PROVIDED INFORMATION Start Marker
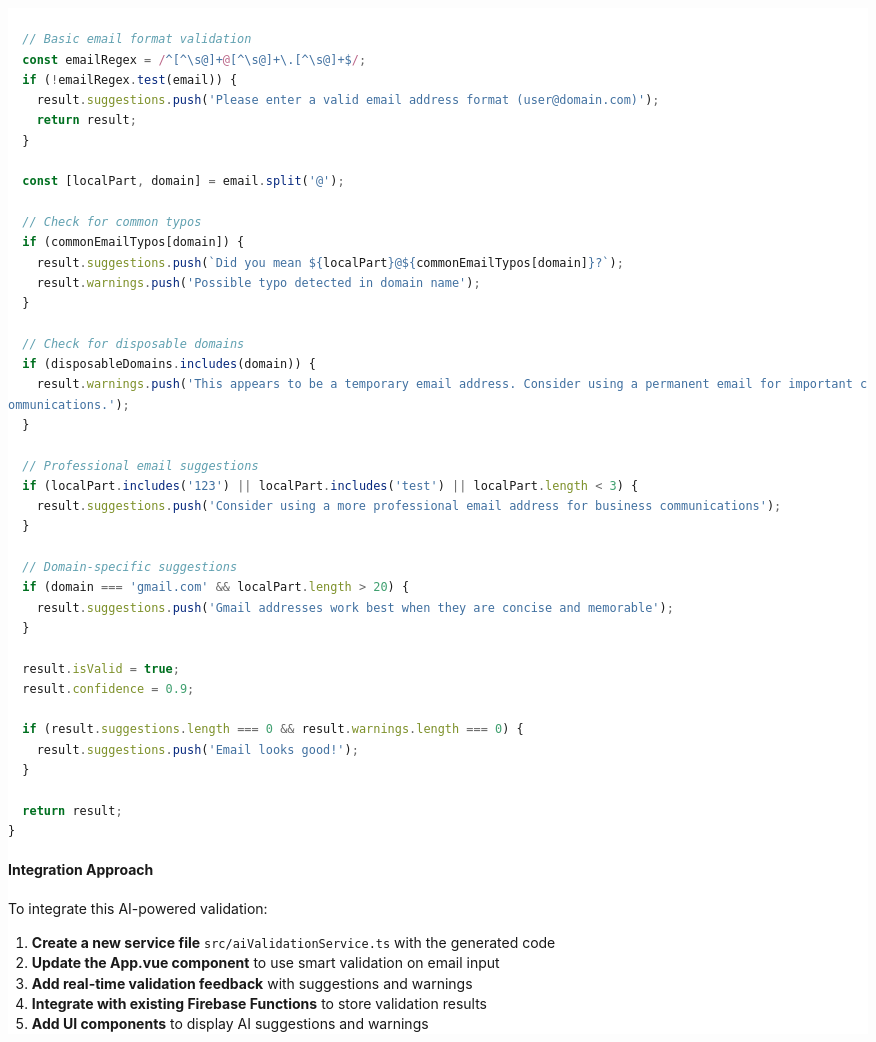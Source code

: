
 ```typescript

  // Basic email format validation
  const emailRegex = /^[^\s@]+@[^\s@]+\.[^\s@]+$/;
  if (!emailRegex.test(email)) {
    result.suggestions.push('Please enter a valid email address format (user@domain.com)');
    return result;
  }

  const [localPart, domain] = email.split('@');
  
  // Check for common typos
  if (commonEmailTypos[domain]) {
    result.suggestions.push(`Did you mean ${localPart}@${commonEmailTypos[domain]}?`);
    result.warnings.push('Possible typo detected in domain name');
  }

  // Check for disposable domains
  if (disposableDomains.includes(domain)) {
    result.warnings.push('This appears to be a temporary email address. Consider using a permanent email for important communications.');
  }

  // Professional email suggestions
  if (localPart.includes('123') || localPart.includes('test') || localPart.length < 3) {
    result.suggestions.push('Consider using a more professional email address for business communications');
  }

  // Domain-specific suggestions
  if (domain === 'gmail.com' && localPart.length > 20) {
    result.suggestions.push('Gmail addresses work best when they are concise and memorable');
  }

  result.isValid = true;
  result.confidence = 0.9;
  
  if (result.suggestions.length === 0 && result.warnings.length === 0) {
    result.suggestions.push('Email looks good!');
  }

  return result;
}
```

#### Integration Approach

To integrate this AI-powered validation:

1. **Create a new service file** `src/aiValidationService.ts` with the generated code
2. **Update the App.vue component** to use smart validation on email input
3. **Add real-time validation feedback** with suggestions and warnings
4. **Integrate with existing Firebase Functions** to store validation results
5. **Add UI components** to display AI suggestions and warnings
PROVIDED INFORMATION End Marker
PROVIDED INFORMATION Start Marker
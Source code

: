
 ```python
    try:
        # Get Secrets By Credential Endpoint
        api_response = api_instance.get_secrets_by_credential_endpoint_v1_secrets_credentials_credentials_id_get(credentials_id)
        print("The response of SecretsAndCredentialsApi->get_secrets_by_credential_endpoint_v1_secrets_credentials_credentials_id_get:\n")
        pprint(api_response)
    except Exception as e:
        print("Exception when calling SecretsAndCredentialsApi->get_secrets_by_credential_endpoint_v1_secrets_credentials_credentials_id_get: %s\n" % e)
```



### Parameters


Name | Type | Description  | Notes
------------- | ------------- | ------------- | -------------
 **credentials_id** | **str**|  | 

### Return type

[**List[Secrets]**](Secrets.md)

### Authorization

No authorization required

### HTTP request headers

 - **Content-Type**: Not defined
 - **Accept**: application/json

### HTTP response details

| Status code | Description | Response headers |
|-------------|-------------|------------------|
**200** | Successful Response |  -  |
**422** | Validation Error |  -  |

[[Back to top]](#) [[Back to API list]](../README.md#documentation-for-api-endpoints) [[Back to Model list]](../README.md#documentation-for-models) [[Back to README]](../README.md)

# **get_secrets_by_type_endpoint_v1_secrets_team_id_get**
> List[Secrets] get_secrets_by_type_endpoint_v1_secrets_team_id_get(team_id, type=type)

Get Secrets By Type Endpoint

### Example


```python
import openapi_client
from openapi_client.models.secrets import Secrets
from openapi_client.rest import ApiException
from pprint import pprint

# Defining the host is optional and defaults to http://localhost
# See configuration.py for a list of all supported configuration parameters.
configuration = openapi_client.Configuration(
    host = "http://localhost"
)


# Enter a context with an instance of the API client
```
PROVIDED INFORMATION End Marker
PROBLEM DETAILS: Report, for the data above, every line in which the string "commonEmailTypos" appears.

PROBLEM SOLUTION:
  if (commonEmailTypos[domain]) {
    result.suggestions.push(`Did you mean ${localPart}@${commonEmailTypos[domain]}?`);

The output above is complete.